▸ **Task prompt**: Across the entries that follow, how many lines have the word "mathbf" in them? Give only the number.

▸ **Stored data**:
┄┄┄┄┄┄
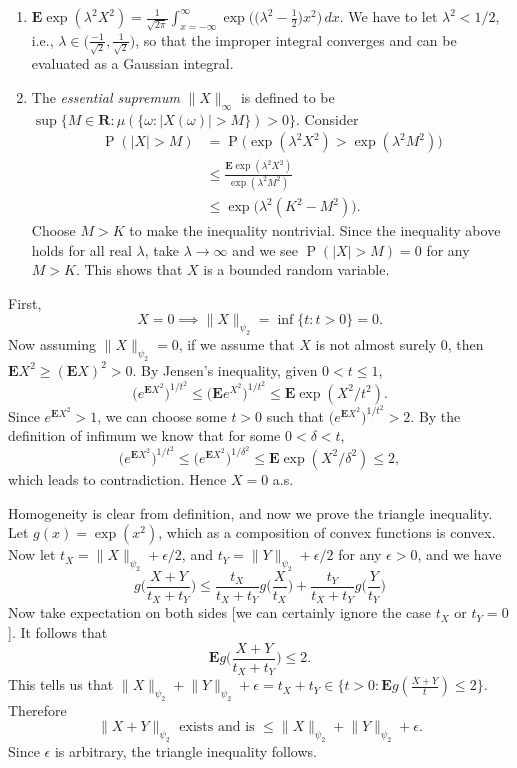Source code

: \documentclass[11pt]{article}
\newcommand{\R}{\mathbf{R}}
\newcommand{\nm}[1]{\lVert #1 \rVert}
\newcommand{\abs}[1]{\lvert #1 \rvert}
\renewcommand{\Pr}{\operatorname{P}}
\newcommand{\E}{\mathbf{E}}
\newcommand{\df}[1]{\textit{\textsf{#1}}} %
\theoremstyle{plain}
\theoremstyle{definition}
\theoremstyle{remark}
\theoremstyle{definition}
\newenvironment{mansol}[1]{%
  \renewcommand\themansolinner{#1}%
  \mansolinner
}{\endmansolinner}
\begin{document}
\begin{mansol}{2.5.5}
    \begin{enumerate}[label=(\alph*)]
        \item $\E \exp(\lambda^2 X^2) = \frac{1}{\sqrt{2\pi}}\int_{x = -\infty}^\infty \exp\bigl(\bigl(\lambda^2 -\frac 1 2\bigr) x^2\bigr)\,dx$. We have to let $\lambda^2 < 1/2$, i.e., $\lambda \in \bigl(\frac{-1}{\sqrt{2}}, \frac{1}{\sqrt{2}}\bigr)$, so that the improper integral converges and can be evaluated as a Gaussian integral.
        \item The \df{essential supremum} $\nm{X}_\infty$ is defined to be $\sup\{M \in \R : \mu(\{\omega : \abs{X(\omega)} > M\}) > 0\}$. Consider \begin{align*}
            \Pr (\abs{X} > M) & = \Pr\bigl(\exp(\lambda^2 X^2) > \exp(\lambda^2 M^2)\bigr) \\
            & \leq \frac{\E \exp(\lambda^2 X^2)}{\exp(\lambda^2 M^2)} \\
            & \leq \exp\bigl(\lambda^2(K^2 - M^2)\bigr).
        \end{align*}
        Choose $M > K$ to make the inequality nontrivial. Since the inequality above holds for all real $\lambda$, take $\lambda \to \infty$ and we see $\Pr(\abs{X} > M) = 0$ for any $M > K$. This shows that $X$ is a bounded random variable.
    \end{enumerate}
\end{mansol}

\begin{mansol}{2.5.7}
    First, \[X = 0 \implies \nm{X}_{\psi_2} = \inf\{t:t>0\} = 0.\] Now assuming $\nm{X}_{\psi_2} = 0$, if we assume that $X$ is not almost surely 0, then $\E X^2 \geq (\E X)^2 > 0$. By Jensen's inequality, given $0<t\leq 1$, \[
    \bigl(e^{\E X^2}\bigr)^{1/t^2} \leq \bigl(\E e^{X^2}\bigr)^{1/t^2} \leq \E \exp(X^2 / t^2).
    \]
    Since $e^{\E X^2} > 1$, we can choose some $t > 0$ such that $\bigl(e^{\E X^2}\bigr)^{1/t^2} > 2$. By the definition of infimum we know that for some $0 < \delta < t$, \[
         \bigl(e^{\E X^2}\bigr)^{1/t^2} \leq \bigl(e^{\E X^2}\bigr)^{1/\delta^2} \leq \E \exp(X^2 / \delta^2) \leq 2,
    \]
    which leads to contradiction. Hence $X = 0$ a.s.

    Homogeneity is clear from definition, and now we prove the triangle inequality. Let $g(x) = \exp(x^2)$, which as a composition of convex functions is convex. Now let $t_X = \nm{X}_{\psi_2} + \epsilon/2$, and $t_Y = \nm{Y}_{\psi_2} + \epsilon/2$ for any $\epsilon > 0$, and we have \[
        g \biggl(\frac{X+Y}{t_X + t_Y}\biggr) \leq \frac{t_X}{t_X + t_Y} g\biggl(\frac{X}{t_X}\biggr) + \frac{t_Y}{t_X + t_Y} g\biggl(\frac{Y}{t_Y}\biggr)
    \]
    Now take expectation on both sides [we can certainly ignore the case $t_X$ or $t_Y = 0$]. It follows that \[\E g \biggl(\frac{X+Y}{t_X + t_Y}\biggr) \leq 2.\]
    This tells us that $\nm{X}_{\psi_2} + \nm{Y}_{\psi_2} + \epsilon = t_X + t_Y \in \{t>0 : \E g(\frac{X+Y}{t}) \leq 2\}$. Therefore \[
        \nm{X+Y}_{\psi_2} \text{ exists and is } \leq \nm{X}_{\psi_2} + \nm{Y}_{\psi_2} + \epsilon.
    \]
    Since $\epsilon$ is arbitrary, the triangle inequality follows.
\end{mansol}
\end{document}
┄┄┄┄┄┄
▸ **Result of this task**: 2